Friday, 31 July 2009
Child 44 - a mystery thriller
Child 44 by Tom Rob Smith was devoured in less than 24 hours. It is a thriller, but with distinction: it is set in Russia in 1953, in the deepest of Stalin's regime. Leo Demidov is a State Police officer of the MGB. He thinks his life is all set, except that one day a child is found dead on the railroad tracks, and the father says he was murdered. In Stalin's Soviet state, murder couldn't exist, since the Soviet Union was good and the ideal state for mankind, so evil couldn't be there. Leo's trip into his heart of darkness goes to a place that still haunts most of us who grew up in the shadow of the Cold War - just how bad, and frightening, was Stalin's Soviet Union, and what would a person do to survive? In the long cold winters after the Great War (as WW2 was called in the USSR), what did the poor villagers do outside Moscow, where much of the wealth and food supply went? How did they survive? And in a nation that prized spying on one's neighbors and colleagues for acts of treason or suspicious behaviour, who can Leo trust when he realizes that in the heart of the USSR, along the railway lines, children are being murdered?

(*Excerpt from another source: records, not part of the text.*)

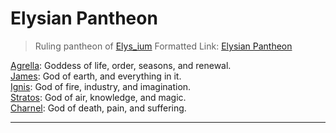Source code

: # Elysian Pantheon

> Ruling pantheon of [Elys_ium](🌐Elys=ium.md)
> Formatted Link: [Elysian Pantheon](Elys_ium😇Pantheon.md)

[Agrella](Elys_ium🌳Agrella.md): Goddess of life, order, seasons, and renewal.  
[James](Elys_ium🪨James.md): God of earth, and everything in it.  
[Ignis](Elys_ium🔥Ignis.md): God of fire, industry, and imagination.  
[Stratos](Elys_ium☁️Stratos.md): God of air, knowledge, and magic.  
[Charnel](Elys_ium💀Charnel.md): God of death, pain, and suffering.

---

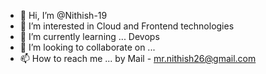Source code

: - 👋 Hi, I’m @Nithish-19
- 👀 I’m interested in Cloud and Frontend technologies
- 🌱 I’m currently learning ... Devops
- 💞️ I’m looking to collaborate on ...
- 📫 How to reach me ... by Mail - mr.nithish26@gmail.com

<!---
Nithish-19/Nithish-19 is a ✨ special ✨ repository because its `README.md` (this file) appears on your GitHub profile.
You can click the Preview link to take a look at your changes.
--->
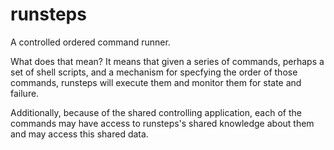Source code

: # runsteps
A controlled ordered command runner.

What does that mean? It means that given a series of commands, perhaps a set
of shell scripts, and a mechanism for specfying the order of those commands,
runsteps will execute them and monitor them for state and failure.

Additionally, because of the shared controlling application, each of the
commands may have access to runsteps's shared knowledge about them and may
access this shared data.
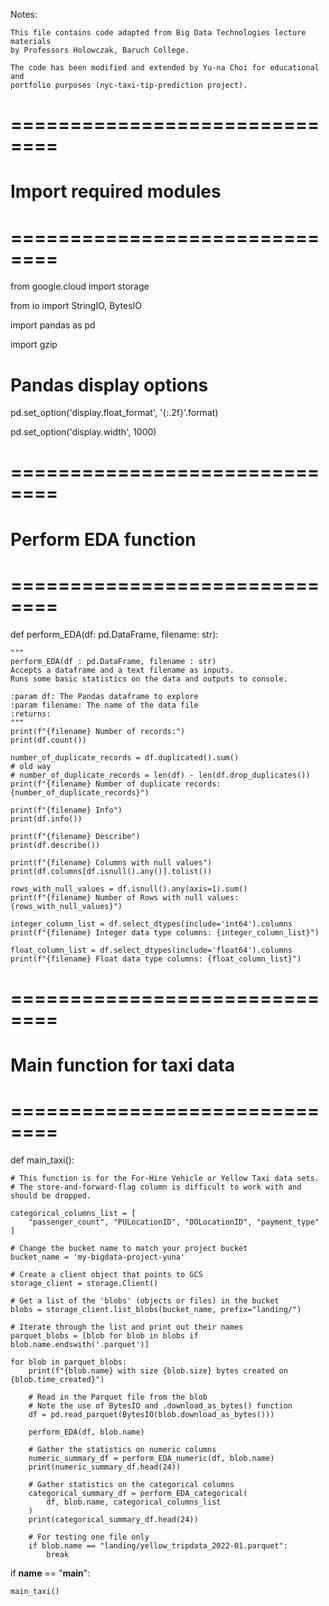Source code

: 
Notes:

    This file contains code adapted from Big Data Technologies lecture materials 
    by Professors Holowczak, Baruch College. 

    The code has been modified and extended by Yu-na Choi for educational and 
    portfolio purposes (nyc-taxi-tip-prediction project).



# ==============================
# Import required modules
# ==============================
from google.cloud import storage

from io import StringIO, BytesIO

import pandas as pd

import gzip

# Pandas display options
pd.set_option('display.float_format', '{:.2f}'.format)

pd.set_option('display.width', 1000)


# ==============================
# Perform EDA function
# ==============================
def perform_EDA(df: pd.DataFrame, filename: str):

    """
    perform_EDA(df : pd.DataFrame, filename : str)
    Accepts a dataframe and a text filename as inputs.
    Runs some basic statistics on the data and outputs to console.

    :param df: The Pandas dataframe to explore
    :param filename: The name of the data file
    :returns:
    """
    print(f"{filename} Number of records:")
    print(df.count())

    number_of_duplicate_records = df.duplicated().sum()
    # old way
    # number_of_duplicate_records = len(df) - len(df.drop_duplicates())
    print(f"{filename} Number of duplicate records: {number_of_duplicate_records}")

    print(f"{filename} Info")
    print(df.info())

    print(f"{filename} Describe")
    print(df.describe())

    print(f"{filename} Columns with null values")
    print(df.columns[df.isnull().any()].tolist())

    rows_with_null_values = df.isnull().any(axis=1).sum()
    print(f"{filename} Number of Rows with null values: {rows_with_null_values}")

    integer_column_list = df.select_dtypes(include='int64').columns
    print(f"{filename} Integer data type columns: {integer_column_list}")

    float_column_list = df.select_dtypes(include='float64').columns
    print(f"{filename} Float data type columns: {float_column_list}")


# ==============================
# Main function for taxi data
# ==============================
def main_taxi():

    # This function is for the For-Hire Vehicle or Yellow Taxi data sets.
    # The store-and-forward-flag column is difficult to work with and should be dropped.

    categorical_columns_list = [
        "passenger_count", "PULocationID", "DOLocationID", "payment_type"
    ]

    # Change the bucket name to match your project bucket
    bucket_name = 'my-bigdata-project-yuna'

    # Create a client object that points to GCS
    storage_client = storage.Client()

    # Get a list of the 'blobs' (objects or files) in the bucket
    blobs = storage_client.list_blobs(bucket_name, prefix="landing/")

    # Iterate through the list and print out their names
    parquet_blobs = [blob for blob in blobs if blob.name.endswith('.parquet')]

    for blob in parquet_blobs:
        print(f"{blob.name} with size {blob.size} bytes created on {blob.time_created}")

        # Read in the Parquet file from the blob
        # Note the use of BytesIO and .download_as_bytes() function
        df = pd.read_parquet(BytesIO(blob.download_as_bytes()))

        perform_EDA(df, blob.name)

        # Gather the statistics on numeric columns
        numeric_summary_df = perform_EDA_numeric(df, blob.name)
        print(numeric_summary_df.head(24))

        # Gather statistics on the categorical columns
        categorical_summary_df = perform_EDA_categorical(
            df, blob.name, categorical_columns_list
        )
        print(categorical_summary_df.head(24))

        # For testing one file only
        if blob.name == "landing/yellow_tripdata_2022-01.parquet":
            break

if __name__ == "__main__":

    main_taxi()
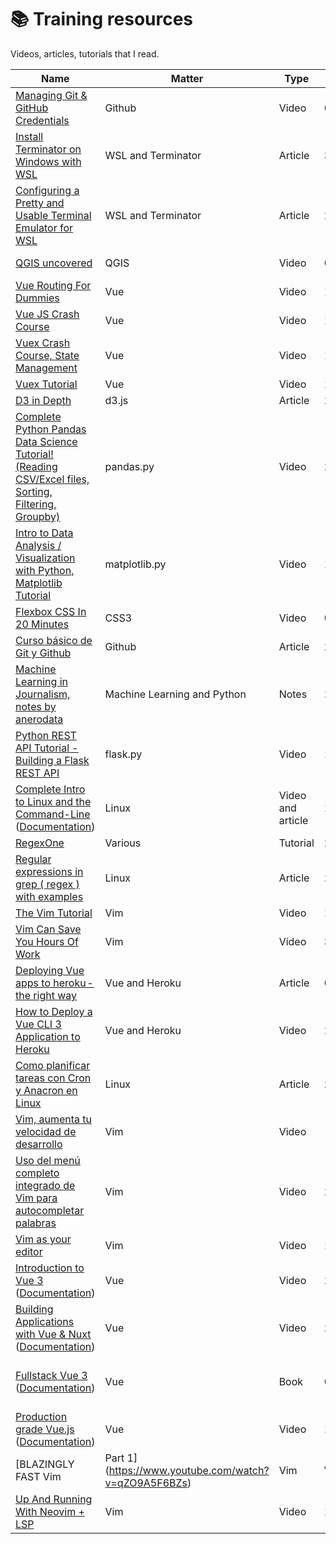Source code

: # 📚 Training resources

Videos, articles, tutorials that I read.

|  Name | Matter | Type | Date | Author | Record |
|---|---|---|---|---|---|
| [Managing Git & GitHub Credentials](https://www.youtube.com/watch?v=mskIcsJFzcI)  | Github  | Video | 02/10/2019 | Steve Griffith | |
| [Install Terminator on Windows with WSL](https://medium.com/@bhupathy/install-terminator-on-windows-with-wsl-2826591d2156)  | WSL and Terminator  | Article | 30/12/2018 | @bhupathy | |
| [Configuring a Pretty and Usable Terminal Emulator for WSL](https://blog.ropnop.com/configuring-a-pretty-and-usable-terminal-emulator-for-wsl/)  | WSL and Terminator  | Article | 29/09/2017 | ropnop | |
| [QGIS uncovered](https://www.youtube.com/playlist?list=PL7HotvlLKHCs9nD1fFUjSOsZrsnctyV2R) | QGIS | Video | 03/06/2015 | Steven Bernard | [QGIS-Uncovered](https://github.com/anerodata/formacion/tree/master/QGIS/QGIS-Uncovered) |
| [Vue Routing For Dummies](https://www.youtube.com/watch?v=-uCUCmrNgeo) | Vue | Video | 16/03/2020 | Program With Erik | [portfolio](https://github.com/anerodata/portfolio) |
| [Vue JS Crash Course](https://www.youtube.com/watch?v=Wy9q22isx3U&) | Vue | Video | 10/01/2019 |  Traversy Media | [vue-cli](https://github.com/anerodata/formacion/tree/master/Javascript/vue-cli) |
| [Vuex Crash Course, State Management](https://www.youtube.com/watch?v=5lVQgZzLMHc) | Vue | Video | 16/03/2019 |  Traversy Media | [vue-vuex](https://github.com/anerodata/formacion/tree/master/javascript/vue-vuex) |
| [Vuex Tutorial](https://www.youtube.com/playlist?list=PL4cUxeGkcC9i371QO_Rtkl26MwtiJ30P2) | Vue | Video | 10/08/2017 | The Net Ninja | [portfolio](https://github.com/anerodata/portfolio) |
| [D3 in Depth](https://www.d3indepth.com/) | d3.js | Article | 2019 | Peter Cook | |
| [Complete Python Pandas Data Science Tutorial! (Reading CSV/Excel files, Sorting, Filtering, Groupby)](https://www.youtube.com/watch?v=vmEHCJofslg) | pandas.py | Video | 25/10/2018 | Keith Galli | [tutorial-pandas](https://github.com/anerodata/formacion/tree/master/python/apuntes-pandas) |
| [Intro to Data Analysis / Visualization with Python, Matplotlib Tutorial](https://www.youtube.com/watch?v=a9UrKTVEeZA&t=590s) | matplotlib.py | Video | 11/06/2018 | CS Dojo | [tutorial-matplotlib](https://github.com/anerodata/formacion/tree/master/python/tutorial-matplotlib) |
| [Flexbox CSS In 20 Minutes](https://www.youtube.com/watch?v=JJSoEo8JSnc) | CSS3 | Video | 08/12/2016 | Traversy Media | [css-flexbox](https://github.com/anerodata/formacion/tree/master/html-css/css-flexbox) |
| [Curso básico de Git y Github](https://github.com/anerodata/formacion/tree/master/otros/apuntes-github) | Github | Article | 2019 | anerodata | | 
| [Machine Learning in Journalism, notes by anerodata](https://github.com/anerodata/formacion/tree/master/otros/machine-learning-in-journalism) | Machine Learning and Python | Notes | 2019 | anerodata | | 
| [Python REST API Tutorial - Building a Flask REST API](https://youtu.be/GMppyAPbLYk?t=829) | flask.py | Video | 10/07/2020 | Tech With Tim | [tutorial-flask-api](https://github.com/anerodata/formacion/tree/master/python/tutorial-flask-api) |
| [Complete Intro to Linux and the Command-Line](https://frontendmasters.com/courses/linux-command-line/) ([Documentation](https://btholt.github.io/complete-intro-to-linux-and-the-cli/)) | Linux | Video and article | 17/08/2020 | Frontend Masters and Brian Holt | [linux-command-line](https://github.com/anerodata/formacion/tree/master/linux/command-line) |
| [RegexOne](https://regexone.com/) | Various | Tutorial | 2019 | RegexOne | [regex](https://github.com/anerodata/formacion/tree/master/linux/regex) |
| [Regular expressions in grep ( regex ) with examples](https://www.cyberciti.biz/faq/grep-regular-expressions/) | Linux | Article | 27/08/2020 | Vivek Gite | [regex](https://github.com/anerodata/formacion/tree/master/linux/regex) |
| [The Vim Tutorial](https://www.youtube.com/watch?v=ER5JYFKkYDg&ab_channel=DistroTube) | Vim | Video | 11/12/2018 | DistroTube | [vim](https://github.com/anerodata/formacion/tree/master/linux/vim) |
|[Vim Can Save You Hours Of Work](https://www.youtube.com/watch?v=bshMXXX40_4&t=630s&ab_channel=DistroTube) | Vim | Vídeo | 30/12/2020 | DistroTube | [vim](https://github.com/anerodata/formacion/tree/master/linux/vim) |
| [Deploying Vue apps to heroku - the right way](https://medium.com/binarcode/deploying-vue-apps-to-heroku-the-right-way-26b11c1ae5cd) | Vue and Heroku | Article | 06/06/2018 | BinarCode | |
| [How to Deploy a Vue CLI 3 Application to Heroku](https://www.youtube.com/watch?v=yfW9knTBR90&ab_channel=edutechional) | Vue and Heroku | Video | 26/05/2018 | edutechional | |
| [Como planificar tareas con Cron y Anacron en Linux](https://geekland.eu/planificar-tareas-con-cron-y-anacron-en-linux/) | Linux | Article | 22/01/2022 | geekland.eu | |
| [Vim, aumenta tu velocidad de desarrollo](https://www.udemy.com/course/vim-aumenta-tu-velocidad-de-desarrollo/learn/lecture/15495998#overview) | Vim | Video | | Nicolas Schurmann |[vim](https://github.com/anerodata/formacion/tree/master/linux/vim) |
| [Uso del menú completo integrado de Vim para autocompletar palabras](https://www.youtube.com/watch?v=2f8h45YR494&ab_channel=NickJanetakis) | Vim | Video | 21/04/2021 | Nick Janetakis | |
| [Vim as your editor](https://www.youtube.com/watch?v=gSHf_b6AWKc) | Vim | Video | 13/06/2021 | ThePrimeagen | [Vim](https://github.com/anerodata/recursos/tree/master/linux/vim) |
| [Introduction to Vue 3](https://frontendmasters.com/courses/vue-3/) ([Documentation](https://github.com/sdras/intro-to-vue)) | Vue | Video | 20/10/2020 | Frontend Masters Sarah Drasner | [vue-3-introduction](https://github.com/anerodata/recursos/tree/master/Javascript/vue-3-introduction) |
| [Building Applications with Vue & Nuxt](https://frontendmasters.com/courses/vue-nuxt-apps/) ([Documentation](https://github.com/anerodata/building-web-apps-with-vue)) | Vue | Video | 27/10/2020 | Frontend Masters Sarah Drasner | [building-web-apps-with-vue](https://github.com/anerodata/building-web-apps-with-vue) |
| [Fullstack Vue 3](https://app.gumroad.com/library) ([Documentation](https://github.com/anerodata/full-stack-vue-advanced-code)) | Vue | Book | 01/02/2021 | Newline and Hassan Djirdeh | [full-stack-vue-advanced-code](https://github.com/anerodata/full-stack-vue-advanced-code) |
| [Production grade Vue.js](https://frontendmasters.com/courses/production-vue/best-practices-exercise/) ([Documentation](https://github.com/bencodezen/production-grade-vue.git)) | Vue | Video | 18/02/2022 | Frontend Masters and Ben Hong | [production-grade-vue](https://github.com/anerodata/production-grade-vue.git) |
| [BLAZINGLY FAST Vim | Part 1](https://www.youtube.com/watch?v=qZO9A5F6BZs) | Vim | Video | 11/09/2021 | ThePrimeagen | |
| [Up And Running With Neovim + LSP](https://www.youtube.com/watch?v=36o52-2_83M) | Vim | Video | 17/12/2021 | Jake Wiesler | |
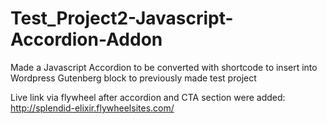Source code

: # Test_Project2-Javascript-Accordion-Addon
Made a Javascript Accordion to be converted with shortcode to insert into Wordpress Gutenberg block to previously made test project

Live link via flywheel after accordion and CTA section were added: http://splendid-elixir.flywheelsites.com/

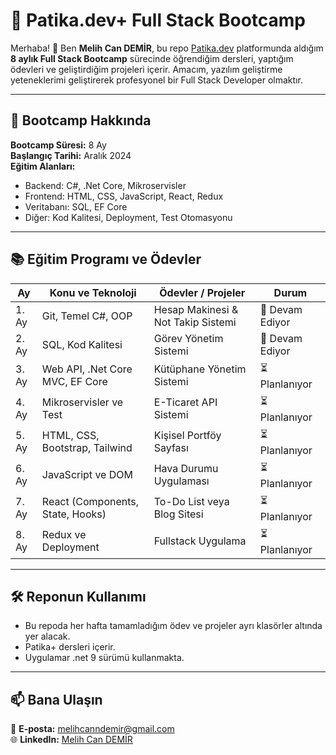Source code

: # 📌 Patika.dev+ Full Stack Bootcamp

Merhaba! 👋 Ben **Melih Can DEMİR**, bu repo [Patika.dev](https://www.patika.dev) platformunda aldığım **8 aylık Full Stack Bootcamp** sürecinde öğrendiğim dersleri, yaptığım ödevleri ve geliştirdiğim projeleri içerir. Amacım, yazılım geliştirme yeteneklerimi geliştirerek profesyonel bir Full Stack Developer olmaktır.

---

## 🎯 Bootcamp Hakkında

**Bootcamp Süresi:** 8 Ay  
**Başlangıç Tarihi:** Aralık 2024  
**Eğitim Alanları:**
- Backend: C#, .Net Core, Mikroservisler
- Frontend: HTML, CSS, JavaScript, React, Redux
- Veritabanı: SQL, EF Core
- Diğer: Kod Kalitesi, Deployment, Test Otomasyonu

---

## 📚 Eğitim Programı ve Ödevler

| **Ay**  | **Konu ve Teknoloji**               | **Ödevler / Projeler**             | **Durum**         |
|---------|-------------------------------------|------------------------------------|-------------------|
| 1. Ay   | Git, Temel C#, OOP                  | Hesap Makinesi & Not Takip Sistemi | 🚀 Devam Ediyor   |
| 2. Ay   | SQL, Kod Kalitesi                   | Görev Yönetim Sistemi              | 🚀 Devam Ediyor   |
| 3. Ay   | Web API, .Net Core MVC, EF Core     | Kütüphane Yönetim Sistemi          | ⏳ Planlanıyor    |
| 4. Ay   | Mikroservisler ve Test              | E-Ticaret API Sistemi              | ⏳ Planlanıyor    |
| 5. Ay   | HTML, CSS, Bootstrap, Tailwind      | Kişisel Portföy Sayfası            | ⏳ Planlanıyor    |
| 6. Ay   | JavaScript ve DOM                   | Hava Durumu Uygulaması             | ⏳ Planlanıyor    |
| 7. Ay   | React (Components, State, Hooks)    | To-Do List veya Blog Sitesi        | ⏳ Planlanıyor    |
| 8. Ay   | Redux ve Deployment                 | Fullstack Uygulama                 | ⏳ Planlanıyor    |

---

## 🛠️ Reponun Kullanımı

- Bu repoda her hafta tamamladığım ödev ve projeler ayrı klasörler altında yer alacak.
- Patika+ dersleri içerir.
- Uygulamar .net 9 sürümü kullanmakta.

---

## 📫 Bana Ulaşın

📧 **E-posta:** [melihcanndemir@gmail.com](mailto:melihcanndemir@gmail.com)  
🌐 **LinkedIn:** [Melih Can DEMİR](https://www.linkedin.com/in/-melihcandemir)  
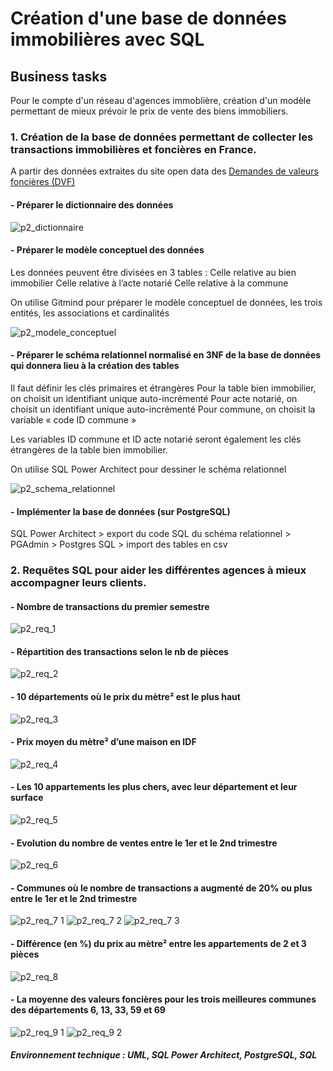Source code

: # Création d'une base de données immobilières avec SQL



## Business tasks

Pour le compte d'un réseau d'agences immoblière, création d'un modèle permettant de mieux prévoir le prix de vente des biens immobiliers.

### 1. Création de la base de données permettant de collecter les transactions immobilières et foncières en France.

A partir des données extraites du site open data des [Demandes de valeurs foncières (DVF)](https://www.data.gouv.fr/fr/datasets/demandes-de-valeurs-foncieres/)


#### - Préparer le dictionnaire des données

![p2_dictionnaire](https://user-images.githubusercontent.com/87067133/217299142-3e745df6-d267-47fb-8cb6-091de83f213d.png)


####  - Préparer le modèle conceptuel des données

Les données peuvent être divisées en 3 tables : 
Celle relative au bien immobilier
Celle relative à l’acte notarié
Celle relative à la commune

On utilise Gitmind pour préparer le modèle conceptuel de données, les trois entités, les associations et cardinalités 
 
![p2_modele_conceptuel](https://user-images.githubusercontent.com/87067133/217298814-28f24746-a0ac-4677-8aa2-5d3161771719.png)

  
####  - Préparer le schéma relationnel normalisé en 3NF de la base de données qui donnera lieu à la création des tables

Il faut définir les clés primaires et étrangères
Pour la table bien immobilier, on choisit un identifiant unique auto-incrémenté
Pour acte notarié, on choisit un identifiant unique auto-incrémenté
Pour commune, on choisit la variable « code ID commune »

Les variables ID commune et ID acte notarié seront également les clés étrangères de la table bien immobilier.

On utilise SQL Power Architect pour dessiner le schéma relationnel
  
  ![p2_schema_relationnel](https://user-images.githubusercontent.com/87067133/217298871-dd31c8d8-13f7-43c3-a5c6-2a97ee4b26c3.png)
  

####  - Implémenter la base de données (sur PostgreSQL)

SQL Power Architect > export du code SQL du schéma relationnel > PGAdmin > Postgres SQL > import des tables en csv 



  
### 2. Requêtes SQL pour aider les différentes agences à mieux accompagner leurs clients.



####  - Nombre de transactions du premier semestre


![p2_req_1](https://user-images.githubusercontent.com/87067133/217304319-1e76bee8-fc24-491f-a50d-9f766add9e31.png)



####  - Répartition des transactions selon le nb de pièces


![p2_req_2](https://user-images.githubusercontent.com/87067133/217304567-be1a31d1-a898-4dc3-95ce-b014fc91f461.png)



####  - 10 départements où le prix du mètre² est le plus haut


![p2_req_3](https://user-images.githubusercontent.com/87067133/217304757-608f320a-3b74-41c2-9de4-826cab8e5fdc.png)



####  - Prix moyen du mètre² d’une maison en IDF


![p2_req_4](https://user-images.githubusercontent.com/87067133/217304846-c3aaf6d7-79f1-4846-b704-c220547d3ae5.png)



####  - Les 10 appartements les plus chers, avec leur département et leur surface


![p2_req_5](https://user-images.githubusercontent.com/87067133/217305459-2c0ccd25-a5ec-4f7a-aff1-a892006e2412.png)



####  - Evolution du nombre de ventes entre le 1er et le 2nd trimestre


![p2_req_6](https://user-images.githubusercontent.com/87067133/217305529-778b9329-305c-4a89-94d3-53e0f7f42e41.png)



####  - Communes où le nombre de transactions a augmenté de 20% ou plus entre le 1er et le 2nd trimestre


![p2_req_7 1](https://user-images.githubusercontent.com/87067133/217306237-00844a46-2dd5-420b-92f0-6b9cb6302f06.png)
![p2_req_7 2](https://user-images.githubusercontent.com/87067133/217306296-fd5cd4ef-94cd-41d1-9b7a-acc835705030.png)
![p2_req_7 3](https://user-images.githubusercontent.com/87067133/217306314-b95cdcc6-17c5-48d4-b2c3-41aa64a1fc1f.png)


####  - Différence (en %) du prix au mètre² entre les appartements de 2 et 3 pièces


![p2_req_8](https://user-images.githubusercontent.com/87067133/217306541-1a01e435-8dde-4864-86b1-a5590e6d4668.png)



####  - La moyenne des valeurs foncières pour les trois meilleures communes des départements 6, 13, 33, 59 et 69


![p2_req_9 1](https://user-images.githubusercontent.com/87067133/217306722-a7bf6851-d6dc-437e-aa5b-df1d1e94d974.png)
![p2_req_9 2](https://user-images.githubusercontent.com/87067133/217306758-0cfc7654-c805-4080-a3bf-b716a5b76260.png)



##### Environnement technique : UML, SQL Power Architect, PostgreSQL, SQL
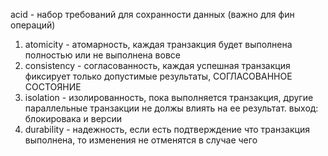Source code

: acid - набор требований для сохранности данных (важно для фин операций)
1. atomicity - атомарность, каждая транзакция будет выполнена полностью или не выполнена вовсе
2. consistency - согласованность, каждая успешная транзакция фиксирует только допустимые результаты, СОГЛАСОВАННОЕ СОСТОЯНИЕ
3. isolation - изолированность, пока выполняется транзакция, другие параллельные транзакции не должы влиять на ее результат. выход: блокировака и версии
4. durability - надежность, если есть подтверждение что транзакция выполнена, то изменения не отменятся в случае чего
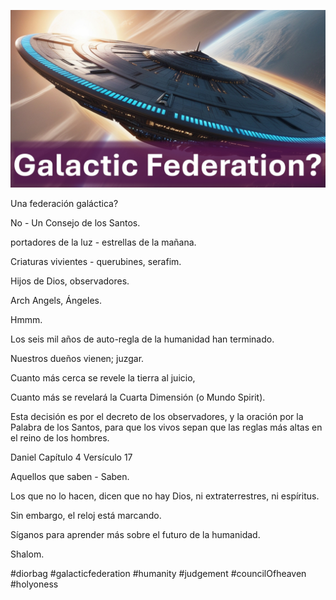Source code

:![Video cover image](../cover.jpg "cover photo")

Una federación galáctica?

No - Un Consejo de los Santos.

portadores de la luz - estrellas de la mañana.

Criaturas vivientes - querubines, serafim.

Hijos de Dios, observadores.

Arch Angels, Ángeles.

Hmmm.

Los seis mil años de auto-regla de la humanidad han terminado.

Nuestros dueños vienen; juzgar.

Cuanto más cerca se revele la tierra al juicio,

Cuanto más se revelará la Cuarta Dimensión (o Mundo Spirit).

Esta decisión es por el decreto de los observadores, y la oración por la Palabra de los Santos, para que los vivos sepan que las reglas más altas en el reino de los hombres.

Daniel Capítulo 4 Versículo 17

Aquellos que saben - Saben.

Los que no lo hacen, dicen que no hay Dios, ni extraterrestres, ni espíritus.

Sin embargo, el reloj está marcando.

Síganos para aprender más sobre el futuro de la humanidad.

Shalom.

#diorbag ​​#galacticfederation #humanity #judgement #councilOfheaven #holyoness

This book is not for the faint of heart. That's my warning to you, Gentle Reader. It is a very good mystery, one that only at the end as Leo unravelled it, did I understand all the links set up in the book. It is a frightening book, on many levels, not the least of which is the state of constant fear everyone lived in. One word, and bang! a character is taken in for questioning, most often never seen again. How could a society function like that? We see many betrayals as characters fight to survive, and the discovery of some things higher than survival - love, the truth, faithfulness. In the midst of madness (for surely the state while Stalin ran it was mad), acts of courage in the face of death.
The characters are all very well drawn, the pacing is fast, and the story is well-plotted. The setting - the setting raises the story from a good mystery thriller, to an extraordinarily good one. There are varying viewpoints in the book, and I liked this. It lets us see Russia through many eyes and opinions and responses. A fascinating glimpse into a world (that Stalinesque world doesn't exist, even if the legacy continues somewhat) thankfully mostly gone now.
For those who don't know, the Soviet Union did have a serial killer: Andrei Chikatilo.
One of my favourite things about the book is that Leo is not the perfect agent he thinks he is. He thinks he is a war hero, and does everything right, but he discovers that his actions have many unintended consequences, yet he keeps trying to make it right again. I really liked him, and many of the secondary characters.
A really enjoyable read, just make sure you have some time since it is very hard to put down!